An avid Kansas University basketball fan, former KU coach Ted Owens has followed the Jayhawks this season.
Owens, a Tulsa, Okla., native, has impressions of Bill Self’s first KU team, which takes a 17-7 overall record and 9-4 mark in Big 12 Conference play into today’s 1 p.m. battle against Oklahoma.
“I think two or three things … we all realize how good Hinrich and Collison were,” Owens said of first-round NBA draft picks Kirk Hinrich and Nick Collison. “Also, they start a very young team, three juniors and two freshmen. I think they’ve done some nice things. Obviously Bill is a great young coach and the future is bright.”
Owens, an investment banker, and his 1973-74 Jayhawks will be introduced to the fans at halftime of today’s game to honor the 30-year anniversary of their trip to the 1974 Final Four.
Those players, who went 23-7 and lost to Marquette in the NCAA Tournament semifinals, have been nicknamed the “Comeback Kids” for improving from an 8-18 record in 1973 to 23-7 in 1974.
It’s the greatest one-season turnaround in 100-plus years of Kansas basketball. Phog Allen’s Depression-era 1928-29 team floundered at 3-15, then rebounded to 14-4 the next year for the second-best flip-flop.
Two personnel additions and a lineup change turned around the 1974 team.
The new faces were starters Norm Cook, a 6-foot-8 forward who would be honored as Big Eight freshman of the year, and Roger Morningstar, a 6-6 junior-college transfer.
Meanwhile, 6-10 junior Rick Suttle, who had led the Jayhawks in scoring with a 16.3 average during the 1972-73 season, became the team’s sixth man. Suttle averaged 11.3 ppg but provided an invaluable punch off the bench.
Point guard Tom Kivisto, the “glue of the team,” was the only senior to play significant minutes. Leading scorer was the late Danny Knight, a 6-10 junior, who averaged 12.4 points and 7.1 boards a game. Morningstar averaged 12.3 points, Dale Greenlee 11.8, Cook 11.4, Suttle 11.3 and Kivisto 7.6.
“I don’t think many people realized until late in the year just how much Tom Kivisto meant to our team,” Owens said. “In many close games, he helped hold us together. He brought the ball up under pressure and quarterbacked our offense.”

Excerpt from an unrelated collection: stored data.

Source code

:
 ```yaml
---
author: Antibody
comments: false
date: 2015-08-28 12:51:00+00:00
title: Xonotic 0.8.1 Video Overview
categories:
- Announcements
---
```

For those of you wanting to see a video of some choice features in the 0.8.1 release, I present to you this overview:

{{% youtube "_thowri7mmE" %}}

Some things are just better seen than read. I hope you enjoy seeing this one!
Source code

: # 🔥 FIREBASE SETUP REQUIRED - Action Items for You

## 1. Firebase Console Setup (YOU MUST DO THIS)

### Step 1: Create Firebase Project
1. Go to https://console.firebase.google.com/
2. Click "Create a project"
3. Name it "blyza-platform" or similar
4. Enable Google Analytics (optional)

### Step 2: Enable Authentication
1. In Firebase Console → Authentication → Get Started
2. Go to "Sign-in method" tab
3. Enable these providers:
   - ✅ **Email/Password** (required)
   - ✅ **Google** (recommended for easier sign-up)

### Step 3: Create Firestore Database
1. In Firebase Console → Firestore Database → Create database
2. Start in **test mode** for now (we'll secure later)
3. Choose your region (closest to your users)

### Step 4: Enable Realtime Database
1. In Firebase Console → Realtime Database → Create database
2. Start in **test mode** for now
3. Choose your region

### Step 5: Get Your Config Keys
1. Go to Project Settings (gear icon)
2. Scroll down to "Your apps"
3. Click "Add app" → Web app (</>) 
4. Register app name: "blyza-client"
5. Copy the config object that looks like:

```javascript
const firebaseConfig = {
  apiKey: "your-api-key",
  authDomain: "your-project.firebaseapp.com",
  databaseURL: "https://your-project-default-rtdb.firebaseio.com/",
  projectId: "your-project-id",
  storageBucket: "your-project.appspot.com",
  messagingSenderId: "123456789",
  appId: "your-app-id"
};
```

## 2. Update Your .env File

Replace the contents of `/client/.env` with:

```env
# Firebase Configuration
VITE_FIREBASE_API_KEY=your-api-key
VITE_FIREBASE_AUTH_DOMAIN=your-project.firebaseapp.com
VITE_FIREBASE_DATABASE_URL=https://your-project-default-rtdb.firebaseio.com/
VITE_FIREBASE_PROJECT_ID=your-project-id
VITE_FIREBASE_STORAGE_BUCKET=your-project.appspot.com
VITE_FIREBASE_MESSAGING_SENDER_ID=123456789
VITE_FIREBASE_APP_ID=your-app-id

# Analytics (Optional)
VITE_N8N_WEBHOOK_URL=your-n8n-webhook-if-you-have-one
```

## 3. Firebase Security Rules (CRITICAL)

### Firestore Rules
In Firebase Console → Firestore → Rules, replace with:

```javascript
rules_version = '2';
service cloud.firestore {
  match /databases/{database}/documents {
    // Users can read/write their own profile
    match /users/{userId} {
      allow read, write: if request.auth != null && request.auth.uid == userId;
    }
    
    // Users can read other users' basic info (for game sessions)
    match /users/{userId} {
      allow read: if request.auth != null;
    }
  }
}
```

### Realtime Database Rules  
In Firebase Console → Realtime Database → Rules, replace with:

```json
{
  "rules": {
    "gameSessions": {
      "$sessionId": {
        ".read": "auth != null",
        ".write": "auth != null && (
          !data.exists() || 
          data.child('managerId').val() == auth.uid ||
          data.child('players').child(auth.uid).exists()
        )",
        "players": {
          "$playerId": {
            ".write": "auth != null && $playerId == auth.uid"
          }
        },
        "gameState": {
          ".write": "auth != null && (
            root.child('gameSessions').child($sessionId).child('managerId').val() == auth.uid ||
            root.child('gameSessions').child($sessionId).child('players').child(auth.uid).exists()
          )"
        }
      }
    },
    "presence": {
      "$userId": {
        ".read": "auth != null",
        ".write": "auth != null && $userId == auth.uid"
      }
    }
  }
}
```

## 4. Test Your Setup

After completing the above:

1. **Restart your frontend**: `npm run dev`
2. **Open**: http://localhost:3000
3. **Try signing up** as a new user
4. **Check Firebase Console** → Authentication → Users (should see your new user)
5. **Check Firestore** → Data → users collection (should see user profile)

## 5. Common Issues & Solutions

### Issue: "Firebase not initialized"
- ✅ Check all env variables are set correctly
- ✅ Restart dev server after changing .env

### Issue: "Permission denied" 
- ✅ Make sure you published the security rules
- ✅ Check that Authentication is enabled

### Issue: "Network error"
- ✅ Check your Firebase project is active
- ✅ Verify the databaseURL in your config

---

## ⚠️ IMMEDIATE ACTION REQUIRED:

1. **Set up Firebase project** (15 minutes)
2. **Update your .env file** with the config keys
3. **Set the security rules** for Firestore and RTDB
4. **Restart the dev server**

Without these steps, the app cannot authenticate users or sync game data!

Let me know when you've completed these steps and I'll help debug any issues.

In the last year of a 24-team NCAA Tournament field — it grew to 32 the next year — the Jayhawks were sent to Oral Roberts University’s Mabee Center for the Midwest Regional, where they beat Eddie Sutton-coached Creighton, 55-54, on Tommie Smith’s back-door layup off a feed from Kivisto with 1:24 remaining.
Kansas tipped Oral Roberts, 93-90 in overtime, in the regional final after trailing by seven points with 2:40 remaining in regulation. In overtime, Smith scored two baskets off the spread offense in the last :44 to hand ORU its only home loss of the season.
“It was the guttiest performance I’ve ever seen,” Owens said of the stirring comeback.
KU fell to Marquette in the national semifinal, then lost to UCLA in the third-place game.
“That UCLA team was one of their best ever,” Owens said. “Their second team could have been the first team for most squads.”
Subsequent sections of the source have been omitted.